Inspiration

Be honest, when was the last time you read for fun? No, the book your English professor assigned you to read doesn't count. And no, the emails you read this morning don't count either. With powerful AI tools that can summarize whole books, people are reading less than ever, leading to poorer literacy skills. In fact, according to the NCES, 43 million Americans are considered to have low literacy skills. Poor literacy skills can make it harder to attain education and greatly increase the changes of unemployment, so we created iLiterate, a tool meant to improve your reading and listening skills.

What it does

iLiterate has two main features: iSpeak and iListen. iSpeak is a tool that uses the Google Gemini API to generate a sentence based on the users interests. Through speech recognition, the user will have to read the sentence out loud accurately. However, that's not all. The sentence will also have fill-in-the-blanks which users will have to fill in as they read the sentence out loud. This will not only improve their reading and speaking skills, but also their grammar skills.

After implementing iSpeak, we realized, why stop there? Thus, iListen was born. Again, the Google Gemini API was used to generate four sentences based on the user's prompt. Using Google Cloud's Text-to-Speech API, one of these sentences is read out loud and the user must select the correct sentence that matches the audio, allowing them to improve their listening skills.

On top of these two features, iLiterate also features a learner's dictionary. When a user clicks on a word, the Google Gemini API will provides easily understandable definition for that word which is then stored in MongoDB. By storing the definitions in a database, we can minimize the API calls and reuse definitions, increasing the speed to get definitions of words. Google Cloud's Text-to-Speech API is also utilized to read the definitions out loud.

How we built it

We built this web app using Next.js on the frontend and Python and Flask on the backend. On the front end, through the use of Shadcn, a component library, we were able to easily implement clean and dynamic UI into our project. Tailwind CSS was also used to make styling the web app easy.

iSpeak was built using various APIs. First, the sentence that the user has to speak is generated using the Google Gemini API. The API returns a sentence with fill-in-the-blank options and the correct answers. As the user speaks, their words are stored in an array and compared with the sentence that the Gemini API returned. The Google Gemini API was set up in the Python and Flask backend which was then called on the frontend using axios.

iListen was built using the Google Cloud Text-to-Speech API which takes a prompt and returns a URL containing the audio file. First, sentences were generated using the Gemini API and then one of the sentences was randomly chosen to be spoken out loud using the Text-to-Speech API which the user must then select.
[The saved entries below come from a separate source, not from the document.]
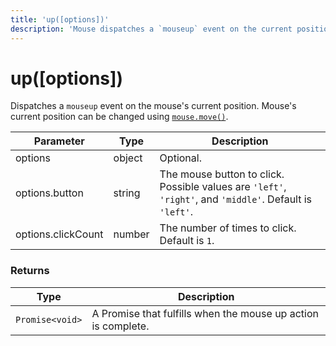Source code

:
 ```yaml
---
title: 'up([options])'
description: 'Mouse dispatches a `mouseup` event on the current position of the mouse.'
---
```


# up([options])

Dispatches a `mouseup` event on the mouse's current position. Mouse's current position can be changed using [`mouse.move()`](https://grafana.com/docs/k6/<K6_VERSION>/javascript-api/k6-browser/mouse/move).

| Parameter          | Type   | Description                                                                                              |
| ------------------ | ------ | -------------------------------------------------------------------------------------------------------- |
| options            | object | Optional.                                                                                                |
| options.button     | string | The mouse button to click. Possible values are `'left'`, `'right'`, and `'middle'`. Default is `'left'`. |
| options.clickCount | number | The number of times to click. Default is `1`.                                                            |

### Returns

| Type            | Description                                                   |
| --------------- | ------------------------------------------------------------- |
| `Promise<void>` | A Promise that fulfills when the mouse up action is complete. |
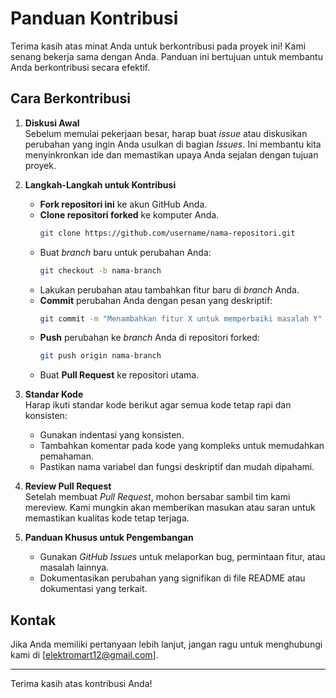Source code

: 
# Panduan Kontribusi

Terima kasih atas minat Anda untuk berkontribusi pada proyek ini! Kami senang bekerja sama dengan Anda. Panduan ini bertujuan untuk membantu Anda berkontribusi secara efektif.

## Cara Berkontribusi

1. **Diskusi Awal**  
   Sebelum memulai pekerjaan besar, harap buat *issue* atau diskusikan perubahan yang ingin Anda usulkan di bagian *Issues*. Ini membantu kita menyinkronkan ide dan memastikan upaya Anda sejalan dengan tujuan proyek.

2. **Langkah-Langkah untuk Kontribusi**  
   - **Fork repositori ini** ke akun GitHub Anda.
   - **Clone repositori forked** ke komputer Anda.
     ```bash
     git clone https://github.com/username/nama-repositori.git
     ```
   - Buat *branch* baru untuk perubahan Anda:
     ```bash
     git checkout -b nama-branch
     ```
   - Lakukan perubahan atau tambahkan fitur baru di *branch* Anda.
   - **Commit** perubahan Anda dengan pesan yang deskriptif:
     ```bash
     git commit -m "Menambahkan fitur X untuk memperbaiki masalah Y"
     ```
   - **Push** perubahan ke *branch* Anda di repositori forked:
     ```bash
     git push origin nama-branch
     ```
   - Buat **Pull Request** ke repositori utama.

3. **Standar Kode**  
   Harap ikuti standar kode berikut agar semua kode tetap rapi dan konsisten:
   - Gunakan indentasi yang konsisten.
   - Tambahkan komentar pada kode yang kompleks untuk memudahkan pemahaman.
   - Pastikan nama variabel dan fungsi deskriptif dan mudah dipahami.

4. **Review Pull Request**  
   Setelah membuat *Pull Request*, mohon bersabar sambil tim kami mereview. Kami mungkin akan memberikan masukan atau saran untuk memastikan kualitas kode tetap terjaga.

5. **Panduan Khusus untuk Pengembangan**  
   - Gunakan *GitHub Issues* untuk melaporkan bug, permintaan fitur, atau masalah lainnya.
   - Dokumentasikan perubahan yang signifikan di file README atau dokumentasi yang terkait.

## Kontak
Jika Anda memiliki pertanyaan lebih lanjut, jangan ragu untuk menghubungi kami di [elektromart12@gmail.com].

---

Terima kasih atas kontribusi Anda!
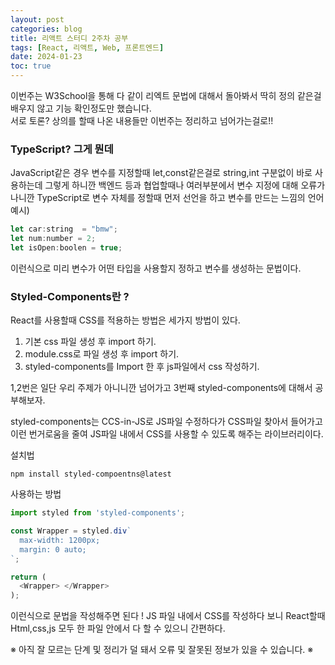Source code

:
 ```yaml
---
layout: post
categories: blog
title: 리액트 스터디 2주차 공부
tags: [React, 리액트, Web, 프론트엔드]
date: 2024-01-23
toc: true
---
```


이번주는 W3School을 통해 다 같이 리엑트 문법에 대해서 돌아봐서 딱히 정의 같은걸 배우지 않고 기능 확인정도만 했습니다.   
서로 토론? 상의를 할때 나온 내용들만 이번주는 정리하고 넘어가는걸로!!

### TypeScript? 그게 뭔데
JavaScript같은 경우 변수를 지정할때 let,const같은걸로 string,int 구분없이 바로 사용하는데 그렇게 하니깐 백엔드 등과 협업할때나 여러부분에서 변수 지정에 대해 오류가 나니깐 TypeScript로 변수 자체를 정할때 먼저 선언을 하고 변수를 만드는 느낌의 언어   
예시)
```js
let car:string  = "bmw";
let num:number = 2;
let isOpen:boolen = true;
```

이런식으로 미리 변수가 어떤 타입을 사용할지 정하고 변수를 생성하는 문법이다.

### Styled-Components란 ?
React를 사용할때 CSS를 적용하는 방법은 세가지 방법이 있다.    
1. 기본 css 파일 생성 후 import 하기.
2. module.css로 파일 생성 후 import 하기.
3. styled-components를 Import 한 후 js파일에서 css 작성하기.

1,2번은 일단 우리 주제가 아니니깐 넘어가고 3번째 styled-components에 대해서 공부해보자.   

styled-components는 CCS-in-JS로 JS파일 수정하다가 CSS파일 찾아서 들어가고 이런 번거로움을 줄여 JS파일 내에서 CSS를 사용할 수 있도록 해주는 라이브러리이다.

설치법
```
npm install styled-compoentns@latest
```

사용하는 방법
```js
import styled from 'styled-components';

const Wrapper = styled.div`
  max-width: 1200px;
  margin: 0 auto;
`;

return (
  <Wrapper> </Wrapper>
);
```

이런식으로 문법을 작성해주면 된다 !
JS 파일 내에서 CSS를 작성하다 보니 React할때 Html,css,js 모두 한 파일 안에서 다 할 수 있으니 간편하다.


※ 아직 잘 모르는 단계 및 정리가 덜 돼서 오류 및 잘못된 정보가 있을 수 있습니다. ※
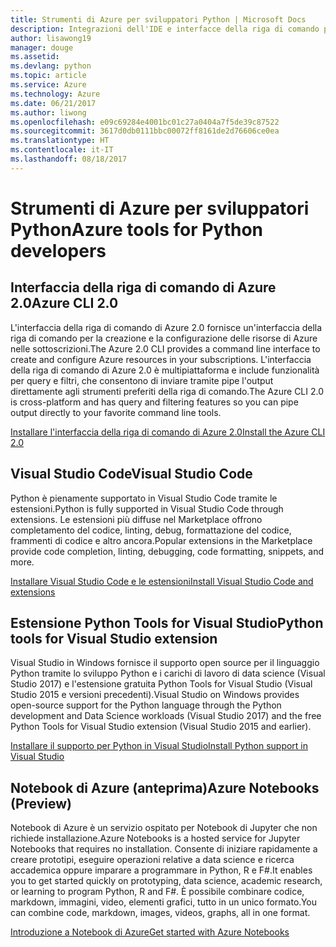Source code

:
 ```yaml
---
title: Strumenti di Azure per sviluppatori Python | Microsoft Docs
description: Integrazioni dell'IDE e interfacce della riga di comando per gli sviluppatori Python in Azure.
author: lisawong19
manager: douge
ms.assetid: 
ms.devlang: python
ms.topic: article
ms.service: Azure
ms.technology: Azure
ms.date: 06/21/2017
ms.author: liwong
ms.openlocfilehash: e09c69284e4001bc01c27a0404a7f5de39c87522
ms.sourcegitcommit: 3617d0db0111bbc00072ff8161de2d76606ce0ea
ms.translationtype: HT
ms.contentlocale: it-IT
ms.lasthandoff: 08/18/2017
---
```

# <a name="azure-tools-for-python-developers"></a><span data-ttu-id="31de2-103">Strumenti di Azure per sviluppatori Python</span><span class="sxs-lookup"><span data-stu-id="31de2-103">Azure tools for Python developers</span></span>

## <a name="azure-cli-20"></a><span data-ttu-id="31de2-104">Interfaccia della riga di comando di Azure 2.0</span><span class="sxs-lookup"><span data-stu-id="31de2-104">Azure CLI 2.0</span></span>

<span data-ttu-id="31de2-105">L'interfaccia della riga di comando di Azure 2.0 fornisce un'interfaccia della riga di comando per la creazione e la configurazione delle risorse di Azure nelle sottoscrizioni.</span><span class="sxs-lookup"><span data-stu-id="31de2-105">The Azure 2.0 CLI provides a command line interface to create and configure Azure resources in your subscriptions.</span></span> <span data-ttu-id="31de2-106">L'interfaccia della riga di comando di Azure 2.0 è multipiattaforma e include funzionalità per query e filtri, che consentono di inviare tramite pipe l'output direttamente agli strumenti preferiti della riga di comando.</span><span class="sxs-lookup"><span data-stu-id="31de2-106">The Azure CLI 2.0 is cross-platform and has query and filtering features so you can pipe output directly to your favorite command line tools.</span></span> 

[<span data-ttu-id="31de2-107">Installare l'interfaccia della riga di comando di Azure 2.0</span><span class="sxs-lookup"><span data-stu-id="31de2-107">Install the Azure CLI 2.0</span></span>](https://docs.microsoft.com/cli/azure/install-azure-cli)

## <a name="visual-studio-code"></a><span data-ttu-id="31de2-108">Visual Studio Code</span><span class="sxs-lookup"><span data-stu-id="31de2-108">Visual Studio Code</span></span>
<span data-ttu-id="31de2-109">Python è pienamente supportato in Visual Studio Code tramite le estensioni.</span><span class="sxs-lookup"><span data-stu-id="31de2-109">Python is fully supported in Visual Studio Code through extensions.</span></span> <span data-ttu-id="31de2-110">Le estensioni più diffuse nel Marketplace offrono completamento del codice, linting, debug, formattazione del codice, frammenti di codice e altro ancora.</span><span class="sxs-lookup"><span data-stu-id="31de2-110">Popular extensions in the Marketplace provide code completion, linting, debugging, code formatting, snippets, and more.</span></span>

[<span data-ttu-id="31de2-111">Installare Visual Studio Code e le estensioni</span><span class="sxs-lookup"><span data-stu-id="31de2-111">Install Visual Studio Code and extensions</span></span>](https://code.visualstudio.com/docs/languages/python)

## <a name="python-tools-for-visual-studio-extension"></a><span data-ttu-id="31de2-112">Estensione Python Tools for Visual Studio</span><span class="sxs-lookup"><span data-stu-id="31de2-112">Python tools for Visual Studio extension</span></span>
<span data-ttu-id="31de2-113">Visual Studio in Windows fornisce il supporto open source per il linguaggio Python tramite lo sviluppo Python e i carichi di lavoro di data science (Visual Studio 2017) e l'estensione gratuita Python Tools for Visual Studio (Visual Studio 2015 e versioni precedenti).</span><span class="sxs-lookup"><span data-stu-id="31de2-113">Visual Studio on Windows provides open-source support for the Python language through the Python development and Data Science workloads (Visual Studio 2017) and the free Python Tools for Visual Studio extension (Visual Studio 2015 and earlier).</span></span> 

[<span data-ttu-id="31de2-114">Installare il supporto per Python in Visual Studio</span><span class="sxs-lookup"><span data-stu-id="31de2-114">Install Python support in Visual Studio</span></span>](https://docs.microsoft.com/visualstudio/python/installation)

## <a name="azure-notebooks-preview"></a><span data-ttu-id="31de2-115">Notebook di Azure (anteprima)</span><span class="sxs-lookup"><span data-stu-id="31de2-115">Azure Notebooks (Preview)</span></span>
<span data-ttu-id="31de2-116">Notebook di Azure è un servizio ospitato per Notebook di Jupyter che non richiede installazione.</span><span class="sxs-lookup"><span data-stu-id="31de2-116">Azure Notebooks is a hosted service for Jupyter Notebooks that requires no installation.</span></span> <span data-ttu-id="31de2-117">Consente di iniziare rapidamente a creare prototipi, eseguire operazioni relative a data science e ricerca accademica oppure imparare a programmare in Python, R e F#.</span><span class="sxs-lookup"><span data-stu-id="31de2-117">It enables you to get started quickly on prototyping, data science, academic research, or learning to program Python, R and F#.</span></span> <span data-ttu-id="31de2-118">È possibile combinare codice, markdown, immagini, video, elementi grafici, tutto in un unico formato.</span><span class="sxs-lookup"><span data-stu-id="31de2-118">You can combine code, markdown, images, videos, graphs, all in one format.</span></span>

[<span data-ttu-id="31de2-119">Introduzione a Notebook di Azure</span><span class="sxs-lookup"><span data-stu-id="31de2-119">Get started with Azure Notebooks</span></span>](https://notebooks.azure.com/)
The dictionary was built using Google Gemini API and MongoDB Atlas. When a word is first clicked, it makes a call to the Gemini API which returns the definition. This definition is then stored in the MongoDB Atlas so that if the word is clicked again, we can get the definition from the database instead of making another API calls. This increases the speed to get the definition of a word. Again, the Text-to-Speech API was used to read out the definition of each word.

Challenges we ran into

One main challenge we ran into was prompting the Gemini API. We had to ensure that the Gemini API returned a consistent result each time which meant that we made the Gemini API return its results in JSON format. However, there were many edge cases that we had to consider where the prompt would break the response. We had to continuously fine tunes the prompts to ensure the a JSON format was always returned.

Another problem we ran into was the amount of API calls we were doing. Since we were using multiple APIs across the project, we were constantly calling APIs which was slow. So, we implemented MongoDB to store the word definitions to reduce the amount of API calls we had to make, increase the speed of the application.

Another challenge we ran into was ensuring that the application was friendly for users who struggle with reading. This is why we decided to implement definitions with text-to-speech to help readers who struggle.

Accomplishments that we're proud of

We're proud that we were successfully able to incorporate various technologies and APIs into our project. A lot of the technology that we used was unfamiliar to us at first and using them seemed daunting. However, we were able to get past our challenges and incorporate all the technology into a working product.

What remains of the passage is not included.